Correspondingly, three folded fingers in the sign of the cross represent the Holy Trinity, the Father, Son and the Holy Spirit. Therefore, the sign of the cross is a visual representation of the Creed. While the Dikirion symbolises the two natures of God, the Trikirion represents the Holy Trinity. The light from these candles is like the light of God that He sheds on us and the world, giving life and overcoming darkness. In the liturgical sense, the archbishop of an episcopate is a representation of Christ. The archbishop, the clergy and believers of the whole episcopate together make up the body of the Church. There can be no Church without a bishop. It starts with the bishop. Liturgically, the fullness of God’s grace lies in the bishop. The symbol of this unending grace shed upon the people is the blessing of the people at church by the bishop with a Dikirion and Dikirion. It is as if the blessing comes from the Lord himself.

A priest also has the blessing of the Lord, but not in its full form. He obtains the blessing in the sacrament of ordination performed by the bishop, who delegates him the authority to perform the sacraments of baptism and confession and celebrate liturgy. While the archbishop in an episcopate represents Christ, the clergy are his apostles.

The bishop has no authority to celebrate liturgy with a Dikirion or Dikirion. These are the exclusive attributes of an archbishop’s worship service. However, only once in a year, on the Bright Sunday, and throughout the Bright Week – the extended Pascha – the priest is accorded this authority. He follows the regular order through almost the entire Paschal Matins and uses the cross and the Dikirion in the beginning and at the end of the liturgy. For his convenience, the cross is affixed to the Trikirion in front of the three candles. This arrangement makes it possible for him to burn incense.

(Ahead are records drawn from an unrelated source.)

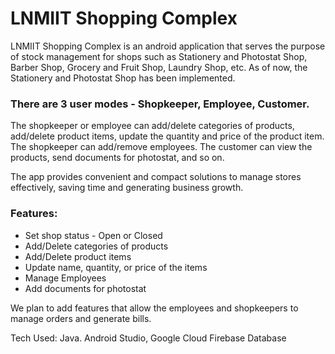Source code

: # LNMIIT Shopping Complex

LNMIIT Shopping Complex is an android application that serves the purpose of stock management for shops such as Stationery and Photostat Shop, Barber Shop, Grocery and Fruit Shop, Laundry Shop, etc. As of now, the Stationery and Photostat Shop has been implemented. 

### There are 3 user modes - Shopkeeper, Employee, Customer.
The shopkeeper or employee can add/delete categories of products, add/delete product items, update the quantity and price of the product item. The shopkeeper can add/remove employees. The customer can view the products, send documents for photostat, and so on.

The app provides convenient and compact solutions to manage stores effectively, saving time and generating business growth. 

### Features:
- Set shop status - Open or Closed
- Add/Delete categories of products
- Add/Delete product items
- Update name, quantity, or price of the items
- Manage Employees
- Add documents for photostat

We plan to add features that allow the employees and shopkeepers to manage orders and generate bills.

Tech Used: Java. Android Studio, Google Cloud Firebase Database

The symbolic meaning of the Trikirion with the cross is similar to that of the Dikirion and Trisagion combined with the sign of the cross. The Cross is a symbol of Christ’s sacrifice and His atonement of our sins. The Trikerion with burning candles represents the divine light of the Holy Trinity that enlightens the world and gives it life and salvation.

Why does the archpriest have the authority to use the Trikirion in paschal worship? The answer is obvious: because of the greatness of the Pascha, the Feast of Feast, the Celebration of Celebrations. The Holy Resurrection of Christ is the outpouring of His grace onto the world.

In his 2021 Paschal message, His Holiness Onuphrius, Metropolitan of Kiev and all Ukraine quotes from a work of Saint Gregory the Theologian about the significance of the resurrection of Christ: “This feast is so much greater than all the other human and worldly celebrations, and even the feasts of Christ and feasts celebrated in His name as the sun exceeds in brightness all the stars combined.”

Interestingly, many (but not all) Trikerions use candles of green, red and golden colour. To a great extent, they resemble the colours of the garments worn by the angels in Andrey Rublev’s icon “Holy Trinity”. Green is the colour of life and of the Holy Spirit that gives life to the world. Red is the colour of Christ’s sacrifice Who shed his blood for the redemption of our sins. It represents His martyrdom. Golden is the colour of God, the glow of His greatness.

To summarise, Pascha is the fulness of God’s love for the fallen man and His fatherly grace. Our life in God and with Him is our resurrection in eternity that once it begins, will never end. So let us turn towards His light, let us enter this eternal Pascha and live in it. Christ is in our midst. He has been, and will always be!